Key changes to Transport and Works Act 1992

The reforms to the Transport and Works Act 1992 (TWA92) aim to streamline the consenting process for new transport infrastructure projects (railways, tramways, guided transport, and inland waterways) in England and Wales. These reforms aim to reduce administrative burdens and improve the efficiency of delivering transport projects, and the changes include:

  1. Cost Recovery: Allowing statutory consultees and local authorities to recover costs for providing advice or services, improving resource allocation and ensuring timely input.
  2. Statutory Deadlines: Introducing set deadlines for application determinations to provide certainty.
  3. Additional Authorisations: Enabling the inclusion of more authorisations to simplify multiple processes.
  4. Model Clauses: Replacing model clauses with more flexible guidance for easier updates.
  5. Legislative Clarifications: Making technical amendments to ensure the system is effective and proportionate.

Keys changes to Highways Act 

Changes are proposed to the Highways Act 1980 to improve the efficiency of delivering road infrastructure schemes and making sure processes within the Highways Act 1980 regime are fit for purpose and proportionate. Changes include:

  1. Temporary Possession of Land: Establishing powers to enable temporary possession of land to better frame land negotiations and reduce time taken to do this
  2. Cost Recovery: Enabling cost recovery for defined statutory consultees and local authorities when providing advice or services relating to orders and schemes, to encourage quality and timely inputs into the process.
  3. Statutory Deadlines: Introducing set deadlines for the Secretary of State's decision stage of the process and aligning objection periods with other planning systems for greater certainty to stakeholders.
  4. Simplifying Orders and Schemes: Removing the need for statutory instruments for certain orders and schemes and allowing strategic highway companies to manage trunk road decisions directly without the need to go to the Secretary of State.

Planning changes

Planning fees changes

An introduction of a new power for the Secretary of State to allow Local Planning Authorities (LPAs) to set their own planning fees to fully recover the costs of planning applications. This change aims to ensure fees are sufficient to cover costs and that fee income is used specifically for planning functions rather than used by Local Authorities as a whole. Safeguards are included to prevent excessive fee increases, giving the Secretary of State the power to intervene if necessary. 
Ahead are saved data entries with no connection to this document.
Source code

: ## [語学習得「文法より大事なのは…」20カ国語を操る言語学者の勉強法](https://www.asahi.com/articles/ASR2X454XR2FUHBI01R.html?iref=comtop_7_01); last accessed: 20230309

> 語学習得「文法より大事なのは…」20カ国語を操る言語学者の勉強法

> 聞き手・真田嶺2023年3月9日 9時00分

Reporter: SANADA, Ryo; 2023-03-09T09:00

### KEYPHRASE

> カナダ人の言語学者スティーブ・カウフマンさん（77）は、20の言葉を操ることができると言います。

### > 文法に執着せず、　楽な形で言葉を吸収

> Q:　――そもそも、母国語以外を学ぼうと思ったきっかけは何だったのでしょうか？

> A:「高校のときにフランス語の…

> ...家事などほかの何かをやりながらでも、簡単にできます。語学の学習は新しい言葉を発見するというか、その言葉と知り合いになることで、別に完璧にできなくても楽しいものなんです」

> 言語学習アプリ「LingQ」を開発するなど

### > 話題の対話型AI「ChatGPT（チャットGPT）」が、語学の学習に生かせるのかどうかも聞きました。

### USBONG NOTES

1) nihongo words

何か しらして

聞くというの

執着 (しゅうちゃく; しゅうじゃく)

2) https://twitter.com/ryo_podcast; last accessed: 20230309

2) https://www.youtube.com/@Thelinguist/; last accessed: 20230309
However, it is unclear at this stage if LPAs are able to recover external fees needed as a result of a lack of internal resource, e.g. ecology consultants – the details are being brought forward in future regulations.

Planning Committee Reforms

A proposed national scheme of delegation to be clear on which planning decisions should be made by planning officers and which should be made by planning committees. This proposal will ensure greater consistency and certainty across England regarding decision-making responsibilities. Additionally, the Bill will enable regulations to set committee sizes to promote effective debate. It also introduces mandatory training for planning committee members to ensure consistent understanding of key legal areas relevant to their decision-making.

These reforms seek to provide a legislative framework for what is a standard procedure in practice across LPAs and as such the authors of this article do not consider that these changes will provide radical change to increase efficiency in the planning process.

Spatial Development Strategies

The introduction of a system of Spatial Development Strategies (SDS) across England to address cross-boundary issues for example housing needs, which cannot be met without planning for growth on a larger scale. Except for London, most of England currently lacks a strategic plan. The SDS system, modelled after London's existing system, will require combined authorities, county councils, and unitary authorities to prepare SDS for their areas. Additionally, the government can establish strategic planning boards to create SDSs on behalf of certain authorities. Local plans must align with the SDSs, while London will continue using its own system under the Greater London Authority Act 1999.

New Development and Nature Recovery

The current system for discharging environmental obligations related to protected habitats and species often lacks strategic coordination, causing delays in development (e.g. nutrient neutrality). Mitigation measures for environmental impacts can take months or even years to secure, which can block or slow down projects.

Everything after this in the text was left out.